Point of view in writing is a crucial element of a story.  If you are telling something from the guy's point of view, hopefully you have the proper perspective and the reader is getting that impression.  Otherwise, they're going to shake their heads and toss the book.  Nothing annoys readers more, and that includes me.  I'm always fascinated by an author who can so easily tell a story from the opposite sex's point of view and sell it to me.  There are a couple of authors that can do this, but my memory being what it is, I can't remember who they are.  I'm sure you have an author that you have really enjoyed how they were able to aptly describe a characters thoughts and emotions.

However, along with that, you need to know something about what you're writing.  If you are describing how your character has just crashed on a ski run or a snowboard, you need to be able to describe it so that the reader can relate.  If they have never done it, they'll accept what you write.  If they do it every year, they'll be sure to notice if you haven't gotten it right.  If you describe a woman sewing (I know, totally gender specific here) and have her sewing with a needle and thread, are you describing the needle?  No one needs that kind of description.  But if you're having her use a sewing machine, and the stitches gather, aptly describing her frustration is part of the readers expectation.  If they can say, "oh man, been there, done that!" they'll more closely relate to the character and the story.
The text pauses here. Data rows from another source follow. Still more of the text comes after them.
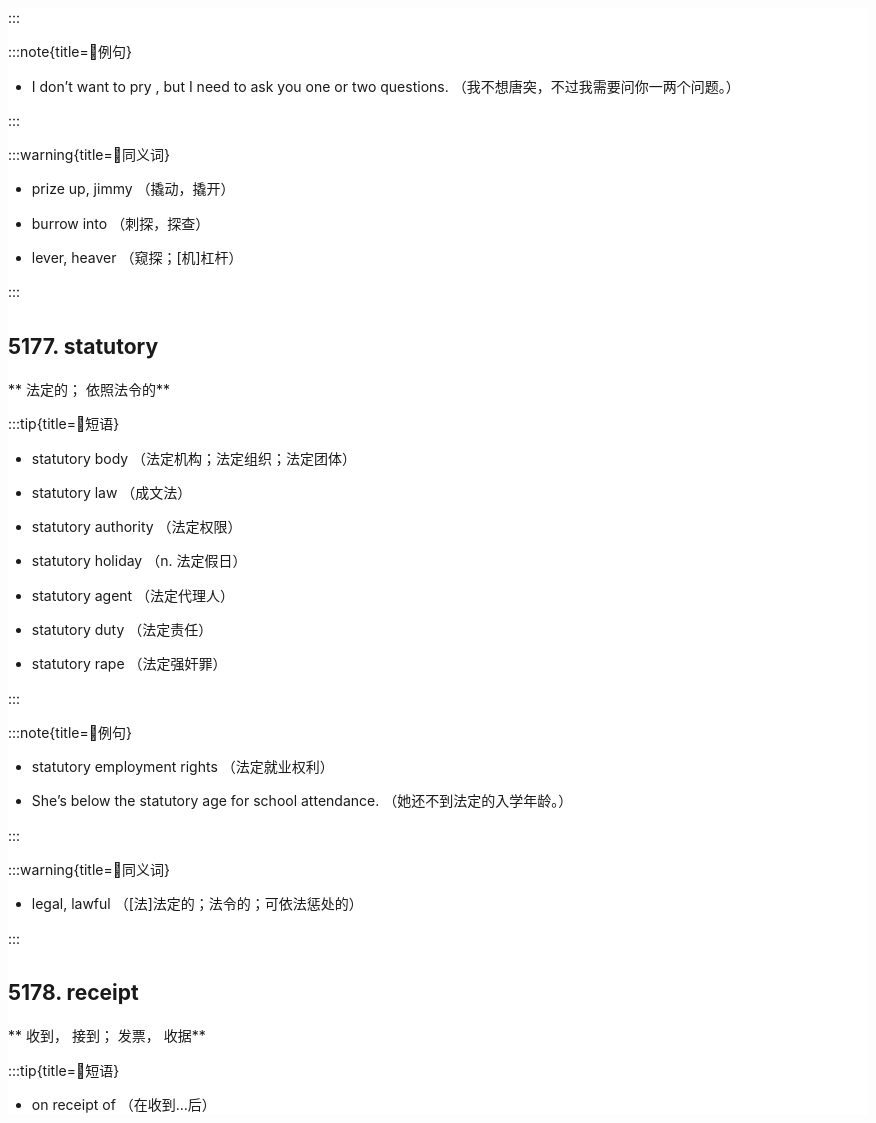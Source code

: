 :::

:::note{title=🎤例句}

- I don’t want to pry , but I need to ask you one or two questions. （我不想唐突，不过我需要问你一两个问题。）

:::

:::warning{title=🤔同义词}

- prize up, jimmy （撬动，撬开）

- burrow into （刺探，探查）

- lever, heaver （窥探；[机]杠杆）

:::


## 5177. statutory

** 法定的； 依照法令的**

:::tip{title=🤩短语}

- statutory body （法定机构；法定组织；法定团体）

- statutory law （成文法）

- statutory authority （法定权限）

- statutory holiday （n. 法定假日）

- statutory agent （法定代理人）

- statutory duty （法定责任）

- statutory rape （法定强奸罪）

:::

:::note{title=🎤例句}

- statutory employment rights （法定就业权利）

- She’s below the statutory age for school attendance. （她还不到法定的入学年龄。）

:::

:::warning{title=🤔同义词}

- legal, lawful （[法]法定的；法令的；可依法惩处的）

:::


## 5178. receipt

** 收到， 接到； 发票， 收据**

:::tip{title=🤩短语}

- on receipt of （在收到…后）
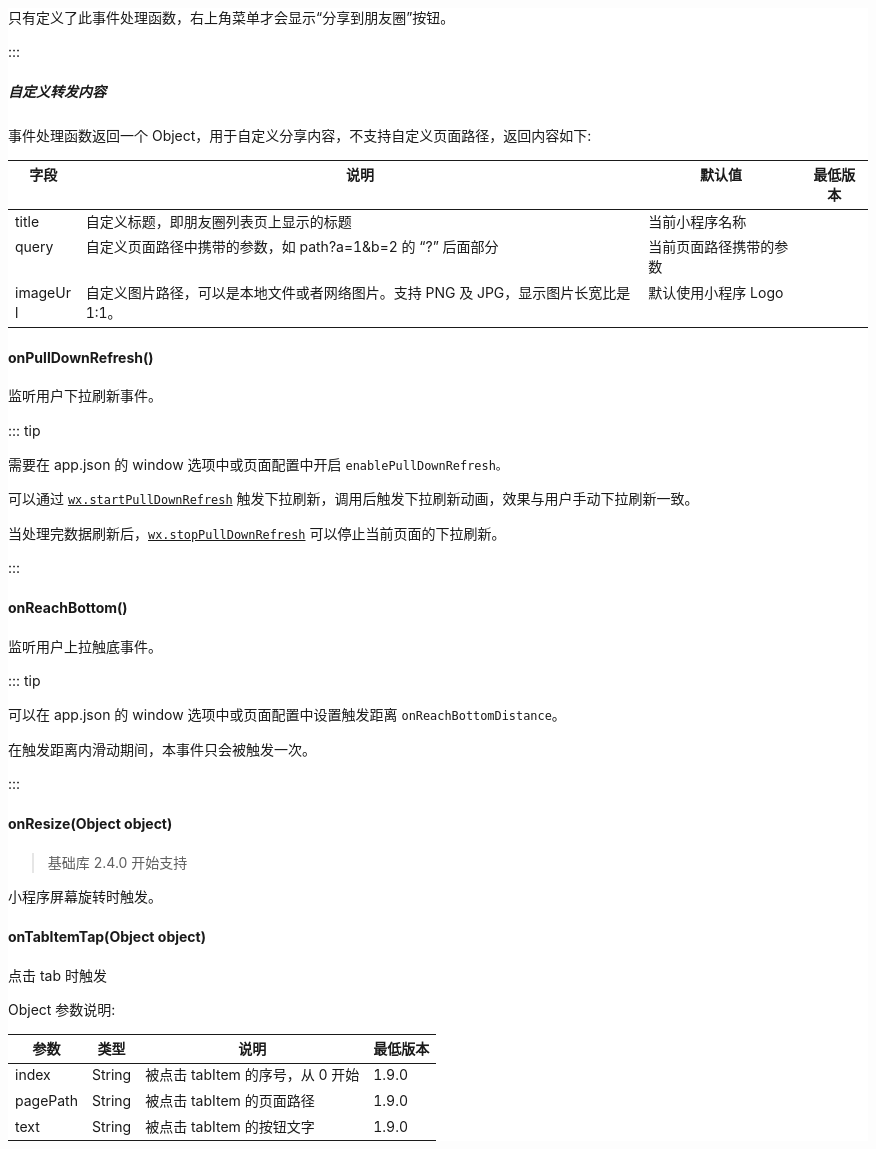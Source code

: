 只有定义了此事件处理函数，右上角菜单才会显示“分享到朋友圈”按钮。

:::

##### 自定义转发内容

事件处理函数返回一个 Object，用于自定义分享内容，不支持自定义页面路径，返回内容如下:

| 字段     | 说明                                                                                | 默认值                 | 最低版本 |
| -------- | ----------------------------------------------------------------------------------- | ---------------------- | -------- |
| title    | 自定义标题，即朋友圈列表页上显示的标题                                              | 当前小程序名称         |
| query    | 自定义页面路径中携带的参数，如 path?a=1&b=2 的 “?” 后面部分                         | 当前页面路径携带的参数 |
| imageUrl | 自定义图片路径，可以是本地文件或者网络图片。支持 PNG 及 JPG，显示图片长宽比是 1:1。 | 默认使用小程序 Logo    |

#### onPullDownRefresh()

监听用户下拉刷新事件。

::: tip

需要在 app.json 的 window 选项中或页面配置中开启 `enablePullDownRefresh。`

可以通过 [`wx.startPullDownRefresh`](https://developers.weixin.qq.com/miniprogram/dev/api/ui/pull-down-refresh/wx.startPullDownRefresh.html) 触发下拉刷新，调用后触发下拉刷新动画，效果与用户手动下拉刷新一致。

当处理完数据刷新后，[`wx.stopPullDownRefresh`](https://developers.weixin.qq.com/miniprogram/dev/api/ui/pull-down-refresh/wx.stopPullDownRefresh.html) 可以停止当前页面的下拉刷新。

:::

#### onReachBottom()

监听用户上拉触底事件。

::: tip

可以在 app.json 的 window 选项中或页面配置中设置触发距离 `onReachBottomDistance`。

在触发距离内滑动期间，本事件只会被触发一次。

:::

#### onResize(Object object)

> 基础库 2.4.0 开始支持

小程序屏幕旋转时触发。

#### onTabItemTap(Object object)

点击 tab 时触发

Object 参数说明:

| 参数     | 类型   | 说明                             | 最低版本 |
| -------- | ------ | -------------------------------- | -------- |
| index    | String | 被点击 tabItem 的序号，从 0 开始 | 1.9.0    |
| pagePath | String | 被点击 tabItem 的页面路径        | 1.9.0    |
| text     | String | 被点击 tabItem 的按钮文字        | 1.9.0    |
Sometimes you can get away with things because of the lack of reader knowledge, but you can't count on that.  I wrote a short story once involving a prison escapee.  I have worked in the correctional department for my state, but I haven't been a prison guard.  I've been in the prison, and talked to probation and parole officers.  I've also seen enough movies that have prisons in them to be able to describe scenes that most people would accept, simply because we've all seen many of the same movies.  I had a reader ask me if I'd actually worked at a prison because it seemed very realistic.  It was a proud moment for me...grin.

So be sure you do your research and know what perspective you are trying to do.  Who's side are you telling?  Where are you at?  It will make your story that much better for the knowledge.

1 comment:

Steve Westover said...

Good post. I sometimes struggle with point of view- more specifically, head hopping. I'm learning to spot it naturally and I definitely edit for POV.